» WHAT YOU SHOULD DO: Only these lines of the data below are wanted: the one with "- Vistas utilizando", the one with "- Almacenamiento de imagenes en S3", and any lines between them, each repeated exactly.

*** Opening of PROVIDED ENTRIES ***

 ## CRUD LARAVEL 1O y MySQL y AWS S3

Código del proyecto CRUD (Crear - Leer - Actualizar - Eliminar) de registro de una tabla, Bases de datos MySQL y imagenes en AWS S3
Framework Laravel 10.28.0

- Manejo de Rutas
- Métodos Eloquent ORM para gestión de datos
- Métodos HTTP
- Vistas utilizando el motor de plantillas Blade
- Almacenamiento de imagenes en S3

*** Close of PROVIDED ENTRIES ***
*** Opening of PROVIDED ENTRIES ***

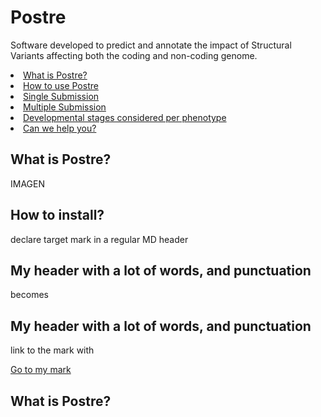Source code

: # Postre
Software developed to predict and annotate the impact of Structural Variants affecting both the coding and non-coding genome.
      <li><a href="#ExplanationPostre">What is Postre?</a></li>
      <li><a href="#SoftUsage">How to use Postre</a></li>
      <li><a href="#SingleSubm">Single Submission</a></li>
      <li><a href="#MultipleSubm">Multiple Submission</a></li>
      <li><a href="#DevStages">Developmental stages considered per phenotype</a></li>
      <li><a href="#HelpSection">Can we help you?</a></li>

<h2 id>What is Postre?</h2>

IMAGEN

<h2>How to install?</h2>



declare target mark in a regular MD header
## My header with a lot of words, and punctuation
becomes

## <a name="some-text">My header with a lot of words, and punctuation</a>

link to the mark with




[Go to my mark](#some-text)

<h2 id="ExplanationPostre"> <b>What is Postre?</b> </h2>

*** Close of PROVIDED ENTRIES ***

» FINISHED TASK:
- Vistas utilizando el motor de plantillas Blade
- Almacenamiento de imagenes en S3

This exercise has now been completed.